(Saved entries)
———

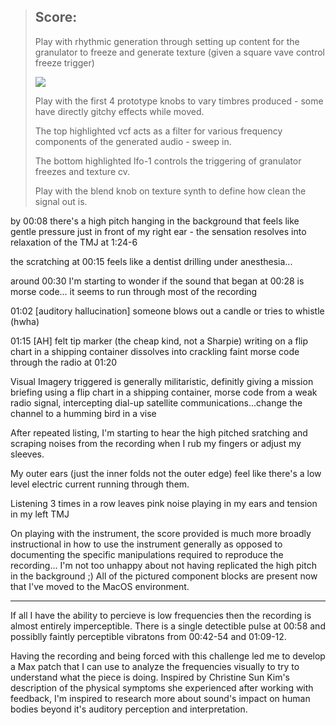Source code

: > ## Score:
> 
> Play with rhythmic generation through setting up content for the granulator to freeze and generate texture (given a square vave control freeze trigger) 
> 
> <img src="https://i.imgur.com/83i5zwp.png">
> 
> Play with the first 4 prototype knobs to vary timbres produced - some have directly gitchy effects while moved.
> 
> The top highlighted vcf acts as a filter for various frequency components of the generated audio - sweep in.
> 
> The bottom highlighted lfo-1 controls the triggering of granulator freezes and texture cv.
> 
> Play with the blend knob on texture synth to define how clean the signal out is.

by 00:08 there's a high pitch hanging in the background that feels like gentle pressure just in front of my right ear - the sensation resolves into relaxation of the TMJ at 1:24-6

the scratching at 00:15 feels like a dentist drilling under anesthesia...

around 00:30 I'm starting to wonder if the sound that began at 00:28 is morse code... it seems to run through most of the recording

01:02 [auditory hallucination] someone blows out a candle or tries to whistle (hwha)

01:15 [AH] felt tip marker (the cheap kind, not a Sharpie) writing on a flip chart in a shipping container dissolves into crackling faint morse code through the radio at 01:20

Visual Imagery triggered is generally militaristic, definitly giving a mission briefing using a flip chart in a shipping container, morse code from a weak radio signal, intercepting dial-up satellite communications...change the channel to a humming bird in a vise 

After repeated listing, I'm starting to hear the high pitched sratching and scraping noises from the recording when I rub my fingers or adjust my sleeves.

My outer ears (just the inner folds not the outer edge) feel like there's a low level electric current running through them.

Listening 3 times in a row leaves pink noise playing in my ears and tension in my left TMJ

On playing with the instrument, the score provided is much more broadly instructional in how to use the instrument generally as opposed to documenting the specific manipulations required to reproduce the recording... I'm not too unhappy about not having replicated the high pitch in the background ;)  All of the pictured component blocks are present now that I've moved to the MacOS environment.


*******

If all I have the ability to percieve is low frequencies then the recording is almost entirely imperceptible.  There is a single detectible pulse at 00:58 and possiblly faintly perceptible vibratons from 00:42-54 and 01:09-12.

Having the recording and being forced with this challenge led me to develop a Max patch that I can use to analyze the frequencies visually to try to understand what the piece is doing.  Inspired by Christine Sun Kim's description of the physical symptoms she experienced after working with feedback, I'm inspired to research more about sound's impact on human bodies beyond it's auditory perception and interpretation.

———

*AIM OF THE EXERCISE:* Find every line in the records that contains the word "highlighted"; copy those lines.

*YOUR SOLUTION:*
> The top highlighted vcf acts as a filter for various frequency components of the generated audio - sweep in.
> The bottom highlighted lfo-1 controls the triggering of granulator freezes and texture cv.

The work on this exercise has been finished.